> **Work instructions**
Below are some entries. Copy each line in them that holds "Reliability".

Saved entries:
───

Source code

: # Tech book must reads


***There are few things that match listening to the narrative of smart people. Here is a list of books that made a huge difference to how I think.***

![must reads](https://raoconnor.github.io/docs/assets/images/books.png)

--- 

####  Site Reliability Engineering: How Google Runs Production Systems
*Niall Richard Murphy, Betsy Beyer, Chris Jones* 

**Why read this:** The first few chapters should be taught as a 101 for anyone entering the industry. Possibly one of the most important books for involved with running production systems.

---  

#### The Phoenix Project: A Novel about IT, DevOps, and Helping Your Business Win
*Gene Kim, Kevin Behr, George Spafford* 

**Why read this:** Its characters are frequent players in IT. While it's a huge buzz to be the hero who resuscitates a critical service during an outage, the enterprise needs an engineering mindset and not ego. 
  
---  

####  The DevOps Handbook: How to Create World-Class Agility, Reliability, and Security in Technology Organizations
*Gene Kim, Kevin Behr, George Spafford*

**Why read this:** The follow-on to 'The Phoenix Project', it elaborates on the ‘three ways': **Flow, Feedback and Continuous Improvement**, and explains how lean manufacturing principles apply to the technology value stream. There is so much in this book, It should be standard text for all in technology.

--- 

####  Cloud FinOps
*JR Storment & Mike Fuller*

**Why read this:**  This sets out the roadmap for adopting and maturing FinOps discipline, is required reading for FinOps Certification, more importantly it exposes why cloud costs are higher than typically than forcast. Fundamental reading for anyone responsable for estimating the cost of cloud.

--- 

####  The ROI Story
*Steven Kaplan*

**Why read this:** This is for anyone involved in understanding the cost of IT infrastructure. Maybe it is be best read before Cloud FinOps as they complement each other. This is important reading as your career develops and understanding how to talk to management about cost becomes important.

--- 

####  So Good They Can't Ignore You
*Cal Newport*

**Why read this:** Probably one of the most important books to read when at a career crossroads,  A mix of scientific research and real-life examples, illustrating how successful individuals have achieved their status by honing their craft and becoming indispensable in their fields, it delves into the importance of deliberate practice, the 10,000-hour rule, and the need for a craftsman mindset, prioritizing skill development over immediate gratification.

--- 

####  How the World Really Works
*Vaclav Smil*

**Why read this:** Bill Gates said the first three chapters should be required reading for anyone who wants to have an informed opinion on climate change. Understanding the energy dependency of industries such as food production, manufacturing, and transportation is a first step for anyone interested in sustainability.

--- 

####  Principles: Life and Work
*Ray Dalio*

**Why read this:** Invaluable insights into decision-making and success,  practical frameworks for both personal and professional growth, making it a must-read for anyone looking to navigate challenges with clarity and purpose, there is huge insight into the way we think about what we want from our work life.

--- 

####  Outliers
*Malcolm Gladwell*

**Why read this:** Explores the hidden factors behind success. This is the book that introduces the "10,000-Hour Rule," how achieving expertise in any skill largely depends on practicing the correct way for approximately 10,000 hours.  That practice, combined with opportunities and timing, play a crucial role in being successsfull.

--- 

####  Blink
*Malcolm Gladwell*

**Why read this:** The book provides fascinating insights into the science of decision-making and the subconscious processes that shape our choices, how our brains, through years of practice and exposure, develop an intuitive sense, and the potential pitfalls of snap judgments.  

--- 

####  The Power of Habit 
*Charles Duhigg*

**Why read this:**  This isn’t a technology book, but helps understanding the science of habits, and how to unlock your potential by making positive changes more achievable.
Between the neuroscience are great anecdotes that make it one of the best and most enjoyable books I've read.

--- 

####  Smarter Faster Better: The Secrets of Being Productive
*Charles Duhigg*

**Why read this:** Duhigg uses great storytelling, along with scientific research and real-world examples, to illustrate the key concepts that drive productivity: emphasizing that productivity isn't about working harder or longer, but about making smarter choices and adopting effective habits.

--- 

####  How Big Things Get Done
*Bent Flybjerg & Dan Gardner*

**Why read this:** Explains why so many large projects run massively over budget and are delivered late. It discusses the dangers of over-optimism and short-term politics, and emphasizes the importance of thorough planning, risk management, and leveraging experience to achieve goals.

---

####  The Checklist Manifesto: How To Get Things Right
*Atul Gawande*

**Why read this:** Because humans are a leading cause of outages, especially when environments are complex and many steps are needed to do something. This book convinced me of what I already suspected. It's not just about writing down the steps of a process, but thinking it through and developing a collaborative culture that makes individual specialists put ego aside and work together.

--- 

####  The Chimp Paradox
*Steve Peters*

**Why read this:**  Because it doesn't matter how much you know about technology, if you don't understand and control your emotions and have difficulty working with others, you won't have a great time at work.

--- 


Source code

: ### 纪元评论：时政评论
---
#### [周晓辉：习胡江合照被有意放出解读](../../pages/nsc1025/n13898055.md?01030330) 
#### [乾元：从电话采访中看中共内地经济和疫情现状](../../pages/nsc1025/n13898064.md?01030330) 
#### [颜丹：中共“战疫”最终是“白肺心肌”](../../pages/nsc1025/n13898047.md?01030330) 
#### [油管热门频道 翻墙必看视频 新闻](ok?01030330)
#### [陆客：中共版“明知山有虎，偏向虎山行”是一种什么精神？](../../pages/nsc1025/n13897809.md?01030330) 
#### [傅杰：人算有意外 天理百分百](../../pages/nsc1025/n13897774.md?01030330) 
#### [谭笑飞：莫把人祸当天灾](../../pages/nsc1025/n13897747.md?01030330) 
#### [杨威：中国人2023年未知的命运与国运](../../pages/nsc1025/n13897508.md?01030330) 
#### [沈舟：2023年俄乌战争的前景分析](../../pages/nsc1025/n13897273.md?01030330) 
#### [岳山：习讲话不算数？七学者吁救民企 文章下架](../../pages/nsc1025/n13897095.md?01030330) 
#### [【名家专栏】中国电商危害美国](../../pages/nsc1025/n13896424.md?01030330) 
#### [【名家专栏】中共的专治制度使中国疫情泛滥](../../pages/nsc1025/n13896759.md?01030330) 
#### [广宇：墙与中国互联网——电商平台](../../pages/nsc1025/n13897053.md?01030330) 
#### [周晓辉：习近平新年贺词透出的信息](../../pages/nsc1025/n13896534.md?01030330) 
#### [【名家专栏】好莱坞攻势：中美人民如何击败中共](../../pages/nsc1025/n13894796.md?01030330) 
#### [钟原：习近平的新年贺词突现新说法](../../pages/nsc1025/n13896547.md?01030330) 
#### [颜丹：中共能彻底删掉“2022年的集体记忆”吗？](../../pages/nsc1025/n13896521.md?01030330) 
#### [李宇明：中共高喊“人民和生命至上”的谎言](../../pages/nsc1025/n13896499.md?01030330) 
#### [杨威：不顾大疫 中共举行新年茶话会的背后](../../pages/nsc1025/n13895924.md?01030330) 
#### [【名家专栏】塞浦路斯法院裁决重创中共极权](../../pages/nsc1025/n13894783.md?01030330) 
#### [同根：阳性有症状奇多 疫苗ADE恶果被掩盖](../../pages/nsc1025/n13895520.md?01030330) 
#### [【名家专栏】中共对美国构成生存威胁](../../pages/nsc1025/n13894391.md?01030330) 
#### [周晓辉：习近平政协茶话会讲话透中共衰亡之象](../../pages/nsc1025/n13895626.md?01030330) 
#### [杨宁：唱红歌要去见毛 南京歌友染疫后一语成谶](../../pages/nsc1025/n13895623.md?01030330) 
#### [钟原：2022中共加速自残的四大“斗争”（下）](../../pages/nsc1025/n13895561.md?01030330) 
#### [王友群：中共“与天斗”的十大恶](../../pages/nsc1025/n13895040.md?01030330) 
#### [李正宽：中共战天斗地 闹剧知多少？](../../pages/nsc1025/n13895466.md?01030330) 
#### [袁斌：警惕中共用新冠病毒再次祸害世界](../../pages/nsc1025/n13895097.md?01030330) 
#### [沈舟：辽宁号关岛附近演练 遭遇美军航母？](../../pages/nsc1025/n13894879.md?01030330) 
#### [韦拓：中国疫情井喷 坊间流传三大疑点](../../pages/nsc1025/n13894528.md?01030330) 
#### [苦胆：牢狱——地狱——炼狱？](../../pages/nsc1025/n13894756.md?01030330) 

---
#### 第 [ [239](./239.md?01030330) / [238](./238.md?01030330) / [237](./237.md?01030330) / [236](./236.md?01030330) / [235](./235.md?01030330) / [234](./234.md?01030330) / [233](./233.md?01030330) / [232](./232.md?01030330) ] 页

───

> **Solution to this problem**
####  Site Reliability Engineering: How Google Runs Production Systems
####  The DevOps Handbook: How to Create World-Class Agility, Reliability, and Security in Technology Organizations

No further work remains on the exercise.